The Senate decided that all undergraduate and graduate courses offered for a letter grade must also offer students the option of taking the course for a “credit” or “no credit” grade and recommended that deans, departments, and programs consider adopting local policies to count courses taken for a “credit” or “satisfactory” grade toward the fulfillment of degree-program requirements and/or alter program requirements as appropriate.
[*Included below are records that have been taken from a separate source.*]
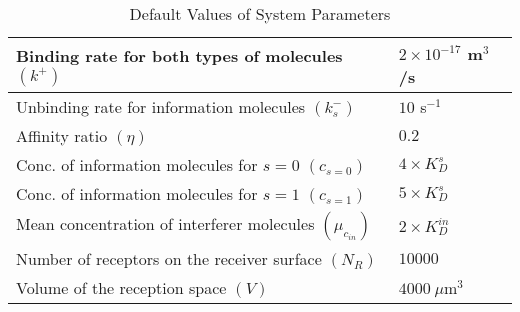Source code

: \documentclass[twocolumn]{IEEEtran}
\newcommand{\p}{\mathrm{p}}
\begin{document}
\begingroup
\begin{table}[!t]
	\centering
	\caption{Default Values of System Parameters}
	\renewcommand{\arraystretch}{1.2} %
	\begin{tabular}{ l | l }
		\hline \hline
		Binding rate for both types of molecules $(k^+)$ & $2 \times 10^{-17}$ m$^3$/s \\ \hline
		Unbinding rate for information molecules $(k^-_s)$ &$  10 $ s$^{-1}$  \\ \hline
		Affinity ratio $(\eta)$ & $ 0.2  $\\ \hline
		Conc. of information molecules for $s = 0$ $(c_{s=0})$ & $4 \times K_D^s$  \\ \hline
		Conc. of information molecules for $s = 1$ $(c_{s=1})$ & $5 \times K_D^s$  \\ \hline
		Mean concentration of interferer molecules $(\mu_{c_{in}})$ & $2 \times K_D^{in}$ \\ \hline
		Number of receptors on the receiver surface $(N_R)$ & $10000$ \\ \hline
		Volume of the reception space $(V)$ & $4000~\mu$m$^3$ \\ \hline
	\end{tabular}
	\label{table:parameters}
\end{table}
\endgroup

\end{document}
Undergraduate Degree Requirements
Grading
The MCS program counts all courses taken in academic year 2020-21 with a grade of 'CR' (credit) or 'S' (satisfactory) towards satisfaction of undergraduate degree requirements and minor that otherwise require a letter grade.
Faculty
Director: Professor Guenther Walther
Associate Director: Professor Chiara Sabatti
Faculty Advisers: Assistant Professor John Duchi, Professor Bradley Efron, Associate Professor David Rogosa, Assistant Professor Johan Ugander, Assistant Professor Scott Linderman
Steering Committee: Takeshi Amemiya (Economics, emeritus), Emmanuel Candès (Mathematics, Statistics), Brian Conrad (Mathematics), Richard Cottle (Management Science and Engineering, emeritus), John Duchi (Electrical Engineering & Statistics), Darrel Duffie (Economics & GSB), Bradley Efron (Statistics), Peter Glynn (Management Science and Engineering), Ramesh Johari (Management Science and Engineering), Percy Liang (Computer Science & Statistics), Parviz Moin (Mechanical Engineering), George Papanicolaou (Mathematics), David Rogosa (Education & Statistics), Chiara Sabatti (Biomedical Data Science & Statistics), David Siegmund (Statistics), Jonathan Taylor (Statistics), Brian White (Mathematics)
Courses
MCS 198. Practical Training. 1 Unit.
For students majoring in Mathematical and Computational Science only. Students obtain employment in a relevant industrial or research activity to enhance their professional experience. Students may enroll in Summer Quarters only and for a total of three times. Students must first notify their MCS adviser before enrolling in their course section, and must submit a one-page written final report summarizing the knowledge/experience gained upon completion of the internship in order to receive credit.